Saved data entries
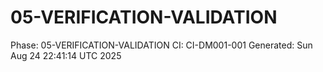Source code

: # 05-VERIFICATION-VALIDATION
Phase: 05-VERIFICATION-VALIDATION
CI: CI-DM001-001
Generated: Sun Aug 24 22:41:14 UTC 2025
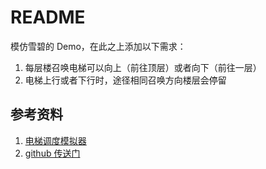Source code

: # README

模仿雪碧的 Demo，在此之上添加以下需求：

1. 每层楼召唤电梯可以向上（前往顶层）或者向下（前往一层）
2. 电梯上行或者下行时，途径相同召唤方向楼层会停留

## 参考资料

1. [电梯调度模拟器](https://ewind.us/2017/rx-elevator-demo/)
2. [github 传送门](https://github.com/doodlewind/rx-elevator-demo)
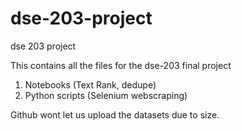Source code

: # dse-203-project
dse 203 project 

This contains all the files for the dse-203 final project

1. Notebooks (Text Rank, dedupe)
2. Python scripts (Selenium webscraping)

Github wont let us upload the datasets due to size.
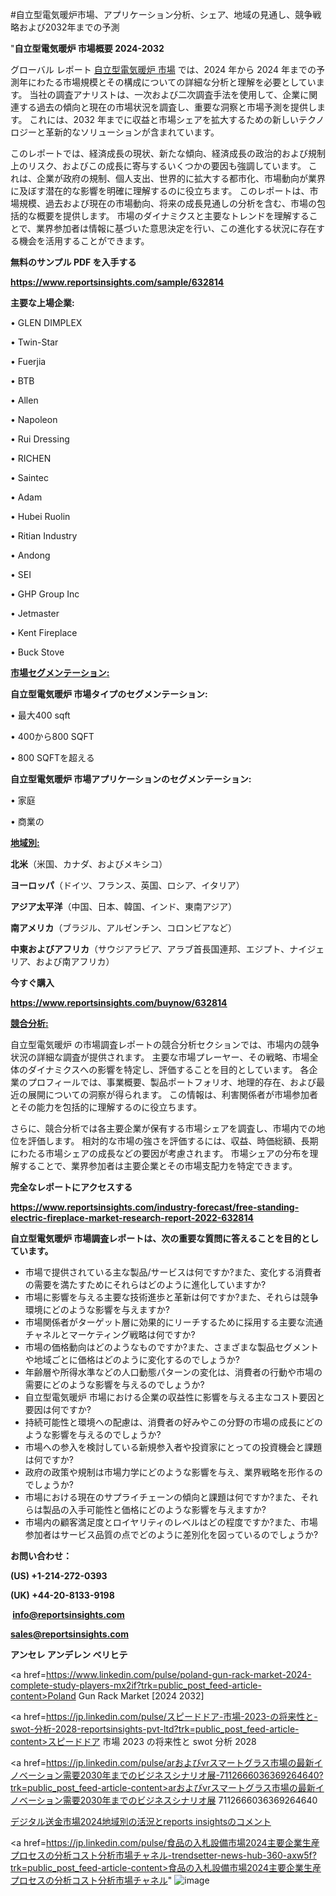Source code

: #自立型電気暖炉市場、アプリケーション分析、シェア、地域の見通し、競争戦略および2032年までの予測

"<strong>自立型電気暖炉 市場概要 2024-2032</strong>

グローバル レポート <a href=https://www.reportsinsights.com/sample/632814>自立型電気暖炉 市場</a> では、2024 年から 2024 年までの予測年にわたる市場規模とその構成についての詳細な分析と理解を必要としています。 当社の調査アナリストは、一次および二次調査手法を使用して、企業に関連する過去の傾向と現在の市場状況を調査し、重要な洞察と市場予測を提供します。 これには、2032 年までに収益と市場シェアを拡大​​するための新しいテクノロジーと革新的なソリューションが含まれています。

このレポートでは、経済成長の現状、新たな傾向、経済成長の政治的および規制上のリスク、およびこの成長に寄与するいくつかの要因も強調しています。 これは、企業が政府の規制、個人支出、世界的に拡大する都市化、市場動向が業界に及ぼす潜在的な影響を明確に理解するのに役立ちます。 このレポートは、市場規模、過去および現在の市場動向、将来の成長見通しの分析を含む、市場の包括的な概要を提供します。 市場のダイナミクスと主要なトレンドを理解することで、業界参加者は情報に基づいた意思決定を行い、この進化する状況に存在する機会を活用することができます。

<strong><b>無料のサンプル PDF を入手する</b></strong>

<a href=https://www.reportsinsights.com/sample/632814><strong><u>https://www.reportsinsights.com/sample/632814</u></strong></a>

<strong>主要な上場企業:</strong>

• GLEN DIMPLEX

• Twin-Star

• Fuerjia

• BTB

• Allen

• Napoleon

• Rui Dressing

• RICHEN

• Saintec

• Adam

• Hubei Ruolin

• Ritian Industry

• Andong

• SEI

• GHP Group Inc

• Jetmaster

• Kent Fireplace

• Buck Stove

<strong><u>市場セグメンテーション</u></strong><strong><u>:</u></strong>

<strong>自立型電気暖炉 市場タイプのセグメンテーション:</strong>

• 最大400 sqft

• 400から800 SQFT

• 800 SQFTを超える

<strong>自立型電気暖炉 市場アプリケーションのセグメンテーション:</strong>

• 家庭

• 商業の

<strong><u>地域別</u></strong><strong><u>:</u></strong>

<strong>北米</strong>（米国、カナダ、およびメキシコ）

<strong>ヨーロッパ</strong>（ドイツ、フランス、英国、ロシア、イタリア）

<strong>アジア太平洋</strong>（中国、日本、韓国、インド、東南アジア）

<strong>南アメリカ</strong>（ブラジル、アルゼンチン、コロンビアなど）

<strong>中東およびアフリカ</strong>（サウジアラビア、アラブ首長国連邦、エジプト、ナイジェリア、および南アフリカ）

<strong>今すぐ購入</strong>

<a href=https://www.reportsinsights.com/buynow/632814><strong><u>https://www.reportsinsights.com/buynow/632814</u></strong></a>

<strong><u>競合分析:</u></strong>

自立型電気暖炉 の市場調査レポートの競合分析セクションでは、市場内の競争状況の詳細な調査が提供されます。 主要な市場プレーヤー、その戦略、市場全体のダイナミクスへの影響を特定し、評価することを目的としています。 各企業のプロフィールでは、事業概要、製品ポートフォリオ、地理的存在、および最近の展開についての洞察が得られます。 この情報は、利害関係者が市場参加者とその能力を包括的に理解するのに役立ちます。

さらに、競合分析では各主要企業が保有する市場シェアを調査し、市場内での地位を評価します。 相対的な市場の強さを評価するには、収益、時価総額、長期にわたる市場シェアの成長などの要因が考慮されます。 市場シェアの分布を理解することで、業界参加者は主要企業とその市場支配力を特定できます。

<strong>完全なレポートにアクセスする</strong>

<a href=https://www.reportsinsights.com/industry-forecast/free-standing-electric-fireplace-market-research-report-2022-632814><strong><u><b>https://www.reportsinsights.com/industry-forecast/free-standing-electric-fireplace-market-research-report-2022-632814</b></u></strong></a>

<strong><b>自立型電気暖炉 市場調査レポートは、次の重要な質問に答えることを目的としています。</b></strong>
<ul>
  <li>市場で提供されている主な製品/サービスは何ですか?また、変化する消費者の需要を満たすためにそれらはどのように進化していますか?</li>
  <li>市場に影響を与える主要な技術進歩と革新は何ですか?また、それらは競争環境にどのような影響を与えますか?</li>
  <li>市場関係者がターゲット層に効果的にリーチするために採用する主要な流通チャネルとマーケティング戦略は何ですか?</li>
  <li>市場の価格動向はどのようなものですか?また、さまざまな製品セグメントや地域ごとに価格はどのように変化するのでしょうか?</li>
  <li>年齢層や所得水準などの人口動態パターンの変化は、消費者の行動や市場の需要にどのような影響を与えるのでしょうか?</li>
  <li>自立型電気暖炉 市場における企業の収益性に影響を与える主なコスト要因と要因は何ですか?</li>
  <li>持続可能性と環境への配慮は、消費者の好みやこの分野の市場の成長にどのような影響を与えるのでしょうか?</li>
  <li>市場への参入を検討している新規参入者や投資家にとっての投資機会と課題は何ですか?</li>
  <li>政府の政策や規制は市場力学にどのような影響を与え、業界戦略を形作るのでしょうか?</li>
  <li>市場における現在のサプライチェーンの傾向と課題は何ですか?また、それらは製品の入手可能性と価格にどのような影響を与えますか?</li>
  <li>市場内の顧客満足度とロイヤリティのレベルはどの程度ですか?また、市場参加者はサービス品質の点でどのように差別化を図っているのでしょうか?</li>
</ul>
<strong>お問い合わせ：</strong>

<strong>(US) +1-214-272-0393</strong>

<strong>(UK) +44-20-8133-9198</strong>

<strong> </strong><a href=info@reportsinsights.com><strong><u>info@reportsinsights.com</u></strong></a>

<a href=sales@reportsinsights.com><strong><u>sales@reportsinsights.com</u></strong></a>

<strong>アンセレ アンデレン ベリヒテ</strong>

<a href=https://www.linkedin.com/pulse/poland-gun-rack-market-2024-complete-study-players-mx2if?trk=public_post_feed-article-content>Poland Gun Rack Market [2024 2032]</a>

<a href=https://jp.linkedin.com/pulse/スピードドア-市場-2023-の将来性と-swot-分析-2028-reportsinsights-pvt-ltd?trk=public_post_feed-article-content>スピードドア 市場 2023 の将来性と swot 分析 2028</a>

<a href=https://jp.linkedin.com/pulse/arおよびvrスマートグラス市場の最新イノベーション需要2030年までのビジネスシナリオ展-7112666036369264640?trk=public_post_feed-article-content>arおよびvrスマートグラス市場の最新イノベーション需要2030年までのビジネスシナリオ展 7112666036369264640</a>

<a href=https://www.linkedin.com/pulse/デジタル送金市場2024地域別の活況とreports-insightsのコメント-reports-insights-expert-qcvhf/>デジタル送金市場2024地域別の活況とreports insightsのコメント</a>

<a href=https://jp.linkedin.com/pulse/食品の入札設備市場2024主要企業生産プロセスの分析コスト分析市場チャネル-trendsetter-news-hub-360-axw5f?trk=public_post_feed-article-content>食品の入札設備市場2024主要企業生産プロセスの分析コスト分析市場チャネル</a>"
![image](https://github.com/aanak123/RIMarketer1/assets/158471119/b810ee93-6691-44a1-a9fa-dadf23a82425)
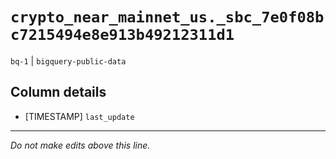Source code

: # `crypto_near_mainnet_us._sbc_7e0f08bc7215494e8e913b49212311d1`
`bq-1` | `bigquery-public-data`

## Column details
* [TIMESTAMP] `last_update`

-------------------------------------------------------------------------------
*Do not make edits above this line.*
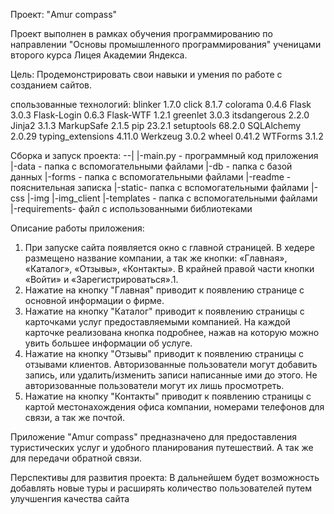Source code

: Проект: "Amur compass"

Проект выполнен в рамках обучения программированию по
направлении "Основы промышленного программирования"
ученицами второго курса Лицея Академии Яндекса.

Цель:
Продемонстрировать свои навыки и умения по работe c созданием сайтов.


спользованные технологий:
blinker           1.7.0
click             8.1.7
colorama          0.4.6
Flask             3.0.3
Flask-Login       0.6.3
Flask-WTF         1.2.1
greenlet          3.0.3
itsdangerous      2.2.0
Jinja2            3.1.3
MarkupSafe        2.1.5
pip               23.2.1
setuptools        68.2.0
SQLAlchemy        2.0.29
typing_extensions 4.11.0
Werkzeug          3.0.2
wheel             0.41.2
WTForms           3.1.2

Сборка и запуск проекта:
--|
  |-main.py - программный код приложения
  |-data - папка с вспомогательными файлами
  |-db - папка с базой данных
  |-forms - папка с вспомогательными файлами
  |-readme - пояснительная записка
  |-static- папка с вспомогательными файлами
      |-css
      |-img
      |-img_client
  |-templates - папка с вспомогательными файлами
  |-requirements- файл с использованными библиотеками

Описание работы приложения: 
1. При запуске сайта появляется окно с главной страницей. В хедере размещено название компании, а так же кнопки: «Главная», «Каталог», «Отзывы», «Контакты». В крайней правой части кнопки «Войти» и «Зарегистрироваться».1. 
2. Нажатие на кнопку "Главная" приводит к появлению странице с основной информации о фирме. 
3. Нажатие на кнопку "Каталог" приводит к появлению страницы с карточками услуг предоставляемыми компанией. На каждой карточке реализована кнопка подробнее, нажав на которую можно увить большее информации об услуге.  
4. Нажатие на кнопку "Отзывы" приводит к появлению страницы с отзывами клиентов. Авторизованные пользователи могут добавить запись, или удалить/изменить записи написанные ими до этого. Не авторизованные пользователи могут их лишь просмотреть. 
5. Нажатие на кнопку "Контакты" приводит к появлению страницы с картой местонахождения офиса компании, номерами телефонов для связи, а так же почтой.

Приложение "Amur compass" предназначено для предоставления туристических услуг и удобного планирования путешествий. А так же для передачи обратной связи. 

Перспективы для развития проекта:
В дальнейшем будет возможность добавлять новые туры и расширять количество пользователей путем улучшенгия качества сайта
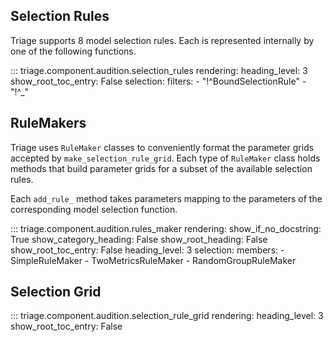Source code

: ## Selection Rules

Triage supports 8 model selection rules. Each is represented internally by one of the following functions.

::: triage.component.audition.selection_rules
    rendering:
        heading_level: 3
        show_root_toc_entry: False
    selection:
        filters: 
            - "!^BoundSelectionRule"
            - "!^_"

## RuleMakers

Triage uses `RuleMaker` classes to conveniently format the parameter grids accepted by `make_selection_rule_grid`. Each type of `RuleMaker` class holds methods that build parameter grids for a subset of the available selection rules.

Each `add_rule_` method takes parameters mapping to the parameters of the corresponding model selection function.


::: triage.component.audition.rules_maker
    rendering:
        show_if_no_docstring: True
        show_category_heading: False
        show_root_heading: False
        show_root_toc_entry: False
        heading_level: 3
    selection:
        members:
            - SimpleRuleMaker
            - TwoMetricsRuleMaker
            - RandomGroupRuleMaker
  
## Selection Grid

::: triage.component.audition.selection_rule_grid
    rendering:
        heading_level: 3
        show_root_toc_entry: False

Directions for this task: Copy the lines above that hold the word "VALIDATION".

Response area:
: # 05-VERIFICATION-VALIDATION
Phase: 05-VERIFICATION-VALIDATION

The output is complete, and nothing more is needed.